Assigned task ▸ The listing below holds a line with "estimate of~pyrethroid." and a later line with "to simulate the". Write out those two lines and every line between them, exactly, and nothing else.

The data ▸
%%

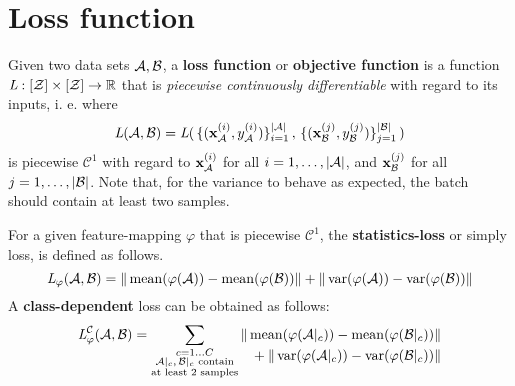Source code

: \section{Loss function}
Given two data sets $\mathcal A, \mathcal B$, a \textbf{loss function} or \textbf{objective function} is a function $\textit{L} : [\mathcal Z] \times [\mathcal Z] \to \mathbb{R}$ that is \textit{piecewise continuously differentiable} with regard to its inputs,
i. e. where 
\[
    \textit{L} (\mathcal A, \mathcal B) = \textit{L} (
    \,\{(\mathbf x^{(i)}_{\mathcal A}, y^{(i)}_{\mathcal A})\}_{i=1}^{|\mathcal A|}\,,
    \,\{(\mathbf x^{(j)}_{\mathcal B}, y^{(j)}_{\mathcal B})\}_{j=1}^{|\mathcal B|}\,) 
\]
is piecewise $\mathcal C^1$ with regard to $\mathbf x^{(i)}_{\mathcal A}$
for all $i=1, \dots, |\mathcal A|$, and $\mathbf x^{(j)}_{\mathcal B}$ for all $j=1, \dots, |\mathcal B|$.
Note that, for the variance to behave as expected, the batch should contain at least two samples.

For a given feature-mapping $\varphi$ that is piecewise $\mathcal C ^1$, the \textbf{statistics-loss} or simply loss, is defined as follows.
% 
\begin{equation}
    \textit{L} _{\varphi} (\mathcal A, \mathcal B) = 
    \|\operatorname{mean} ({\varphi (\mathcal A)}) - \operatorname{mean} ({\varphi (\mathcal B)})\| +
    \|\operatorname{var} ({\varphi (\mathcal A)}) - \operatorname{var} ({\varphi (\mathcal B)})\|
    \label{eqn:statistics_loss}
\end{equation}
% 
A \textbf{class-dependent} loss can be obtained as follows:
\begin{equation}
\label{eqn:class_statistics_loss}
    \textit{L} _\varphi ^{\mathcal C} (\mathcal A, \mathcal B) =
    \sum _{\substack{c = 1 \dots C \\ \mathcal A|_c,\, \mathcal B|_c \text{ contain} \\ \text{at least 2 samples}}}
    \begin{alignedat}[t]{1}
        \|\operatorname{mean} ({\varphi (\mathcal A|_c)}) - \operatorname{mean}({\varphi (\mathcal B|_c)}) &\| \\
        {} + \|\operatorname{var} ({\varphi (\mathcal A|_c)}) - \operatorname{var} ({\varphi (\mathcal B|_c)}) &\| 
    \end{alignedat}
\end{equation}

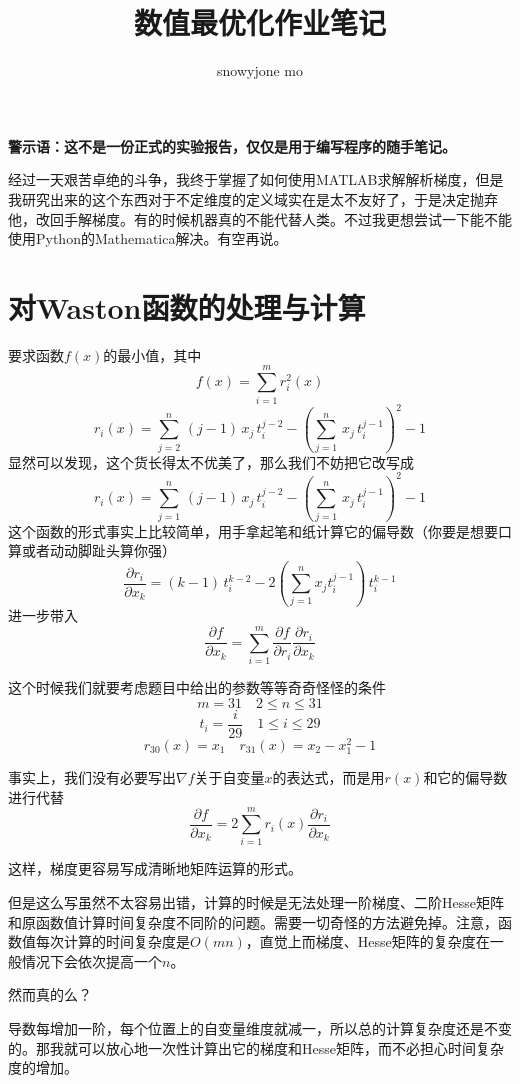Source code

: \documentclass[a4paper, 11pt]{article}
\begin{document}
\title{数值最优化作业笔记}
\author{snowyjone mo}
\maketitle

\textbf{\large 警示语：这不是一份正式的实验报告，仅仅是用于编写程序的随手笔记。}
\vspace{10pt}

经过一天艰苦卓绝的斗争，我终于掌握了如何使用MATLAB求解解析梯度，但是我研究出来的这个东西对于不定维度的定义域实在是太不友好了，于是决定抛弃他，改回手解梯度。有的时候机器真的不能代替人类。不过我更想尝试一下能不能使用Python的Mathematica解决。有空再说。

\section{对Waston函数的处理与计算}

要求函数$f(x)$的最小值，其中
\[f(x)=\sum_{i=1}^m r_i^2(x)\]
\[r_i(x)=\sum_{j=2}^n\,(j-1)\,x_j\,t_i^{j-2}-\left(\sum_{j=1}^n\,x_j\,t_i^{j-1}\right)^2-1\]
显然可以发现，这个货长得太不优美了，那么我们不妨把它改写成
\[r_i(x)=\sum_{j=1}^n\,(j-1)\,x_j\,t_i^{j-2}-\left(\sum_{j=1}^n\,x_j\,t_i^{j-1}\right)^2-1\]
这个函数的形式事实上比较简单，用手拿起笔和纸计算它的偏导数（你要是想要口算或者动动脚趾头算你强）
\[\frac{\partial r_i}{\partial x_k}=(k-1)\,t_i^{k-2}-2\left(\sum_{j=1}^nx_jt_i^{j-1}\right)\,t_i^{k-1}\]
进一步带入
\[\frac{\partial f}{\partial x_k}=\sum_{i=1}^m\frac{\partial f}{\partial r_i}\frac{\partial r_i}{\partial x_k}\]

这个时候我们就要考虑题目中给出的参数等等奇奇怪怪的条件
\[m=31\quad 2\le n\le 31\]
\[t_i=\frac{i}{29}\quad 1\le i\le 29\]
\[r_{30}(x)=x_1\quad r_{31}(x)=x_2-x_1^2-1\]

事实上，我们没有必要写出$\nabla f$关于自变量$x$的表达式，而是用$r(x)$和它的偏导数进行代替
\[\frac{\partial f}{\partial x_k}=2\sum_{i=1}^m r_i(x)\frac{\partial r_i}{\partial x_k}\]

这样，梯度更容易写成清晰地矩阵运算的形式。

但是这么写虽然不太容易出错，计算的时候是无法处理一阶梯度、二阶Hesse矩阵和原函数值计算时间复杂度不同阶的问题。需要一切奇怪的方法避免掉。注意，函数值每次计算的时间复杂度是$O(mn)$，直觉上而梯度、Hesse矩阵的复杂度在一般情况下会依次提高一个$n$。

然而真的么？

导数每增加一阶，每个位置上的自变量维度就减一，所以总的计算复杂度还是不变的。那我就可以放心地一次性计算出它的梯度和Hesse矩阵，而不必担心时间复杂度的增加。
\end{document}
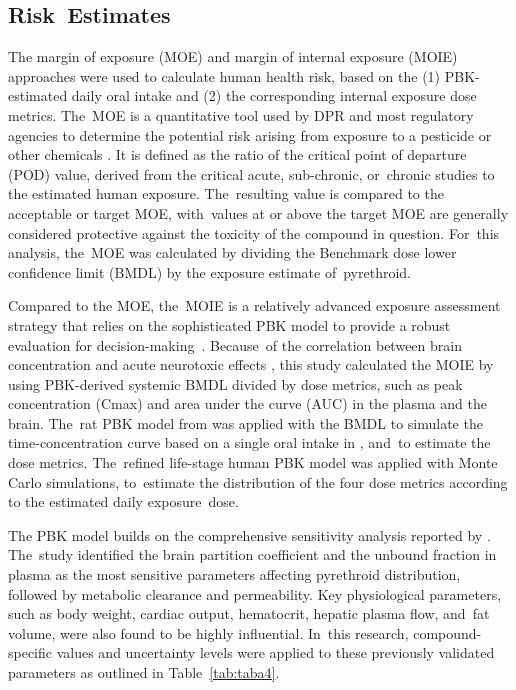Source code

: \documentclass[toxics,article,accept,pdftex,moreauthors]{Definitions/mdpi}
\begin{document}
\subsection{Risk~Estimates}\label{risk-estimates}

The margin of exposure (MOE) and margin of internal exposure (MOIE) approaches
were used to calculate human health risk, based on the (1) PBK-estimated daily
oral intake and (2) the corresponding internal exposure dose metrics. The~MOE
is a quantitative tool used by DPR and most regulatory agencies to determine
the potential risk arising from exposure to a pesticide or other chemicals
\citep{beaudouin2010stochastic, beauvais_human_2010}. It is defined as the
ratio of the critical point of departure (POD) value, derived from the critical
acute, sub-chronic, or~chronic studies to the estimated human exposure. The~resulting value is compared to the acceptable or target MOE, with~values at or
above the target MOE are generally considered protective against the toxicity
of the compound in question. For~this analysis, the~MOE was calculated by
dividing the Benchmark dose lower confidence limit (BMDL) by the exposure
estimate of~pyrethroid.

Compared to the MOE, the~MOIE is a relatively advanced exposure assessment
strategy that relies on the sophisticated PBK model to provide a robust
evaluation for decision-making~\citep{bessems_margin_2017}. Because~of the
correlation between brain concentration and acute neurotoxic effects
\citep{scollon_correlation_2011}, this study calculated the MOIE by using PBK-derived
systemic BMDL divided by dose metrics, such as peak concentration (Cmax) and
area under the curve (AUC) in the plasma and the brain. The~rat PBK model from
\citet{song2019evaluation} was applied with the BMDL to simulate the
time-concentration curve based on a single oral intake in
\citet{wolansky_relative_2006}, and~to estimate the dose metrics. The~refined
life-stage human PBK model was applied with Monte Carlo simulations, to~estimate the distribution of the four dose metrics according to the estimated
daily exposure~dose. 

The PBK model builds on the comprehensive sensitivity analysis reported by\linebreak
\citet{mallick2020development}. The~study identified the brain partition
coefficient and the unbound fraction in plasma as the most sensitive parameters
affecting pyrethroid distribution, followed by metabolic clearance and
permeability. Key physiological parameters, such as body weight, cardiac
output, hematocrit, hepatic plasma flow, and~fat volume, were also found to be
highly influential. In~this research, compound-specific values and uncertainty 
levels were applied to these previously validated parameters as
outlined in Table~\ref{tab:taba4}.
\end{document}
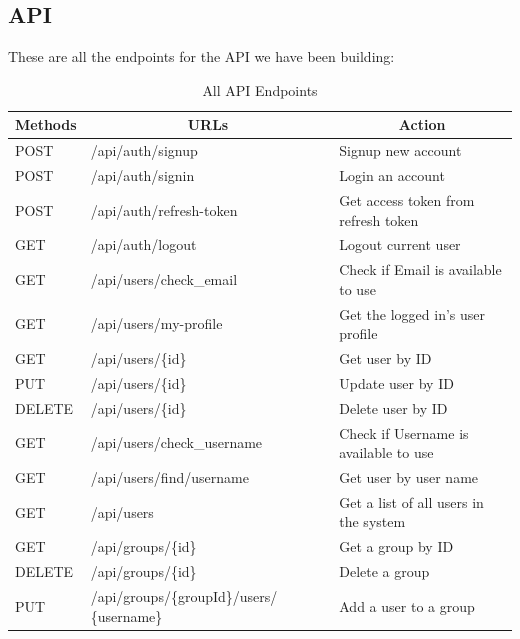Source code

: \subsection{API}
These are all the endpoints for the API we have been building: 
\begin{longtable}{|p{2cm}|p{5cm}|p{5cm}|}
\caption{All API Endpoints}
\label{table:APIendpoints} \\

\hline \multicolumn{1}{|c|}{\textbf{Methods}} & \multicolumn{1}{c|}{\textbf{URLs}} & \multicolumn{1}{c|}{\textbf{Action}} \\ \hline 
\endfirsthead
  \hline 
POST & /api/auth/signup & Signup new account\\ \hline
POST & /api/auth/signin & Login an account\\ \hline
POST & /api/auth/refresh-token & Get access token from refresh token \\ \hline
GET & /api/auth/logout & Logout current user\\ \hline
GET & /api/users/check\_email & Check if Email is available to use \\ \hline
GET &
/api/users/my-profile &
Get the logged in's user profile \\ \hline

GET &
/api/users/\{id\} &
Get user by ID \\ \hline

PUT &
/api/users/\{id\} &
Update user by ID \\ \hline

DELETE &
/api/users/\{id\} &
Delete user by ID \\ \hline

GET &
/api/users/check\_username &
Check if Username is available to use \\ \hline

GET &
/api/users/find/{username} &
Get user by user name \\ \hline

GET &
/api/users &
Get a list of all users in the system \\ \hline

GET &
/api/groups/\{id\} &
Get a group by ID \\ \hline

DELETE &
/api/groups/\{id\} &
Delete a group \\ \hline

PUT &
/api/groups/\{groupId\}/users/ \newline\{username\} &
Add a user to a group \\ \hline


\end{longtable}
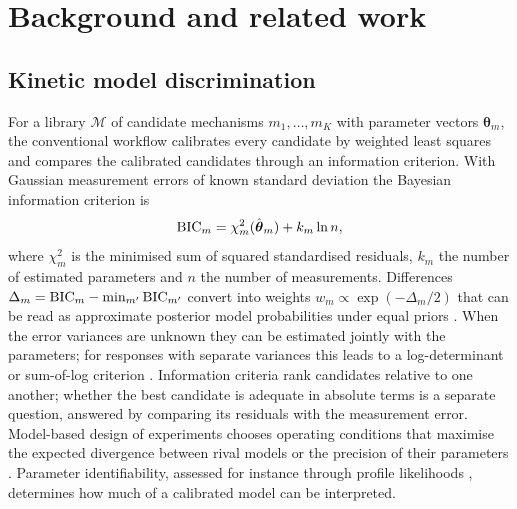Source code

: \section{Background and related work}\label{sec:background}

\subsection{Kinetic model discrimination}
For a library $\mathcal{M}$ of candidate mechanisms $m_1,\dots,m_K$ with parameter vectors $\boldsymbol{\theta}_m$, the conventional workflow calibrates every candidate by weighted least squares and compares the calibrated candidates through an information criterion. With Gaussian measurement errors of known standard deviation the Bayesian information criterion is \citep{Schwarz1978}
\begin{equation}
\BIC_m = \chi^2_m(\hat{\boldsymbol{\theta}}_m) + k_m \ln n ,
\label{eq:bic_bg}
\end{equation}
where $\chi^2_m$ is the minimised sum of squared standardised residuals, $k_m$ the number of estimated parameters and $n$ the number of measurements. Differences $\Delta_m = \BIC_m - \min_{m'}\BIC_{m'}$ convert into weights $w_m \propto \exp(-\Delta_m/2)$ that can be read as approximate posterior model probabilities under equal priors \citep{Burnham2002}. When the error variances are unknown they can be estimated jointly with the parameters; for responses with separate variances this leads to a log-determinant or sum-of-log criterion \citep{BoxDraper1965,Bard1974}. Information criteria rank candidates relative to one another; whether the best candidate is adequate in absolute terms is a separate question, answered by comparing its residuals with the measurement error. Model-based design of experiments chooses operating conditions that maximise the expected divergence between rival models \citep{HunterReiner1965,BoxHill1967,BuzziFerraris1983} or the precision of their parameters \citep{Franceschini2008}. Parameter identifiability, assessed for instance through profile likelihoods \citep{Raue2009}, determines how much of a calibrated model can be interpreted.

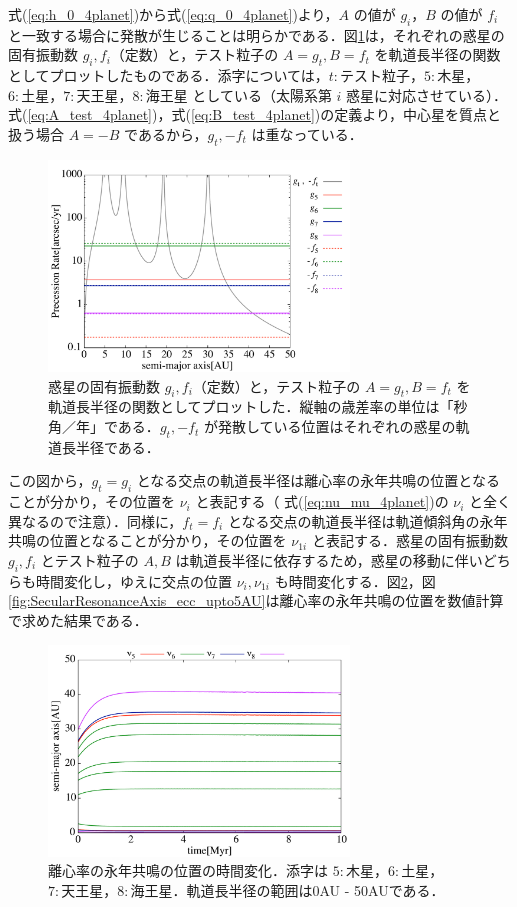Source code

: \documentclass[11pt,a4paper,oneside,onecolumn]{jreport}
\begin{document}
式(\ref{eq:h_0_4planet})から式(\ref{eq:q_0_4planet})より，$A$ の値が $g_i$，$B$ の値が $f_i$ と一致する場合に発散が生じることは明らかである．図\ref{fig:PrecessionRate}は，それぞれの惑星の固有振動数 $g_i, f_i$（定数）と，テスト粒子の $A = g_t, B = f_t$ を軌道長半径の関数としてプロットしたものである．添字については，$t : テスト粒子$，$5 : 木星$，$6 : 土星$，$7 : 天王星$，$8 : 海王星$ としている（太陽系第 $i$ 惑星に対応させている）．式(\ref{eq:A_test_4planet})，式(\ref{eq:B_test_4planet})の定義より，中心星を質点と扱う場合 $A = - B$ であるから，$g_t, - f_t$ は重なっている．
\begin{figure}[H]
\centering
\includegraphics[width=8cm]{./image/PrecessionRate_logAB.pdf}
\caption{惑星の固有振動数 $g_i, f_i$（定数）と，テスト粒子の $A = g_t, B = f_t$ を軌道長半径の関数としてプロットした．縦軸の歳差率の単位は「秒角／年」である．$g_t, - f_t$ が発散している位置はそれぞれの惑星の軌道長半径である．\label{fig:PrecessionRate}}
\end{figure}
この図から，$g_t = g_i$ となる交点の軌道長半径は離心率の永年共鳴の位置となることが分かり，その位置を $\nu_i$ と表記する（ 式(\ref{eq:nu_mu_4planet})の $\nu_i$ と全く異なるので注意）．同様に，$f_t = f_i$ となる交点の軌道長半径は軌道傾斜角の永年共鳴の位置となることが分かり，その位置を $\nu_{1i}$ と表記する．惑星の固有振動数 $g_i, f_i$ とテスト粒子の $A, B$ は軌道長半径に依存するため，惑星の移動に伴いどちらも時間変化し，ゆえに交点の位置 $\nu_i, \nu_{1i}$ も時間変化する．図\ref{fig:SecularResonanceAxis_ecc}，図\ref{fig:SecularResonanceAxis_ecc_upto5AU}は離心率の永年共鳴の位置を数値計算で求めた結果である．
\begin{figure}[H]
\centering
\includegraphics[width=8cm]{./image/SecularResonanceAxis_ecc.pdf}
\caption{離心率の永年共鳴の位置の時間変化．添字は $5 : 木星$，$6 : 土星$，$7 : 天王星$，$8 : 海王星$．軌道長半径の範囲は0AU - 50AUである．\label{fig:SecularResonanceAxis_ecc}}
\end{figure}
\end{document}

%%

Output of the exercise ▸
estimate of~pyrethroid.

Compared to the MOE, the~MOIE is a relatively advanced exposure assessment
strategy that relies on the sophisticated PBK model to provide a robust
evaluation for decision-making~\citep{bessems_margin_2017}. Because~of the
correlation between brain concentration and acute neurotoxic effects
\citep{scollon_correlation_2011}, this study calculated the MOIE by using PBK-derived
systemic BMDL divided by dose metrics, such as peak concentration (Cmax) and
area under the curve (AUC) in the plasma and the brain. The~rat PBK model from
\citet{song2019evaluation} was applied with the BMDL to simulate the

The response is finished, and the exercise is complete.